Beauty acts as a cause to produce love, because the being, the attributes and the works of God possess beauty, and every one loves that which is beautiful.

MUHAMMAD AL-GHAZALI

The Alchemy of Happiness


Life deprived of beauty is not worthy of being called human.

LUIS BARRAGÁN

attributed, Artes de Mexico, 1994


Beauty spins and the mind moves. To catch beauty would be to understand how that impertinent stability in vertigo is possible. But no, delight need not reach so far.

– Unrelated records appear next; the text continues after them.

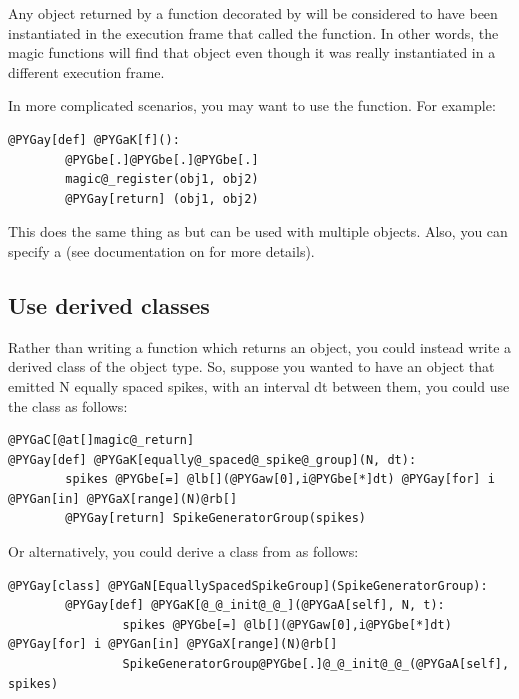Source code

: \documentclass[letterpaper,10pt,english]{manual}
\begin{document}
Any object returned by a function decorated by \hyperlink{brian.magic_return}{} will be
considered to have been instantiated in the execution frame that called the
function. In other words, the magic functions will find that object even
though it was really instantiated in a different execution frame.

In more complicated scenarios, you may want to use the \hyperlink{brian.magic_register}{}
function. For example:

\begin{Verbatim}[commandchars=@\[\]]
@PYGay[def] @PYGaK[f]():
        @PYGbe[.]@PYGbe[.]@PYGbe[.]
        magic@_register(obj1, obj2)
        @PYGay[return] (obj1, obj2)
\end{Verbatim}

This does the same thing as \hyperlink{brian.magic_return}{} but can be used with
multiple objects. Also, you can specify a  (see documentation on
\hyperlink{brian.magic_register}{} for more details).

\subsection{Use derived classes}

Rather than writing a function which returns an object, you could instead
write a derived class of the object type. So, suppose you wanted to have an
object that emitted N equally spaced spikes, with an interval dt between
them, you could use the \hyperlink{brian.SpikeGeneratorGroup}{} class as follows:

\begin{Verbatim}[commandchars=@\[\]]
@PYGaC[@at[]magic@_return]
@PYGay[def] @PYGaK[equally@_spaced@_spike@_group](N, dt):
        spikes @PYGbe[=] @lb[](@PYGaw[0],i@PYGbe[*]dt) @PYGay[for] i @PYGan[in] @PYGaX[range](N)@rb[]
        @PYGay[return] SpikeGeneratorGroup(spikes)
\end{Verbatim}

Or alternatively, you could derive a class from \hyperlink{brian.SpikeGeneratorGroup}{}
as follows:

\begin{Verbatim}[commandchars=@\[\]]
@PYGay[class] @PYGaN[EquallySpacedSpikeGroup](SpikeGeneratorGroup):
        @PYGay[def] @PYGaK[@_@_init@_@_](@PYGaA[self], N, t):
                spikes @PYGbe[=] @lb[](@PYGaw[0],i@PYGbe[*]dt) @PYGay[for] i @PYGan[in] @PYGaX[range](N)@rb[]
                SpikeGeneratorGroup@PYGbe[.]@_@_init@_@_(@PYGaA[self], spikes)
\end{Verbatim}
\end{document}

To be running breathlessly, but not yet arrived, is itself delightful, a suspended moment of living hope.

ANNE CARSON

preface, Eros the Bittersweet


A lump rises in our throat at the sight of beauty from an implicit knowledge that the happiness it hints at is the exception.

ALAIN DE BOTTON

The Architecture of Happiness


Beauty for the most part, consists in objects of sight; but it is also received through the ears, by the skilful composition of words, and the consonant proportion of sounds; for in every species of harmony, beauty is to be found.

PLOTINUS

"Concerning the Beautiful"


We delight in the beauty of the butterfly, but rarely admit the changes it has gone through to achieve that beauty.

MAYA ANGELOU

attributed, The Butterfly's Daughter


Women of no beauty may yet be flattered to believe they possess some; others of a moderate share that they have a great deal; but those of elegance and charm generally know the perfection of their external graces so well, that they seem to covet that flattery most which heightens the opinion of their wit and judgment.

NORMAN MACDONALD

Maxims and Moral Reflections


Only true love can keep beauty innocent.

U2

"A Man and a Woman"


When I entreated Life to make me wise,
It drew aside Love's broidered veil of lies;
And perilous Beauty, undivined before,
Beckoned me from the mazes of his eyes.

ELSA BARKER

"The Garden of Rose and Rue", The Book of Love


What is love at first sight but a proof of the powerful but silent language of physiognomy?

MARY CLEMMER AMES

attributed, Edge-tools of Speech


The beauty that men seek is half a dream--
Where'er we wander, yet it lies afar;
It touches with its wand a setting star,
It stirs the ripple of an ebbing stream.
And though we run beyond the dawning gleam,
Or kneel to worship at an altar bright,
We may not know the soul of its delight,
Or more than marvel at its palest beam.

KENNETH RAND

"The True Magic"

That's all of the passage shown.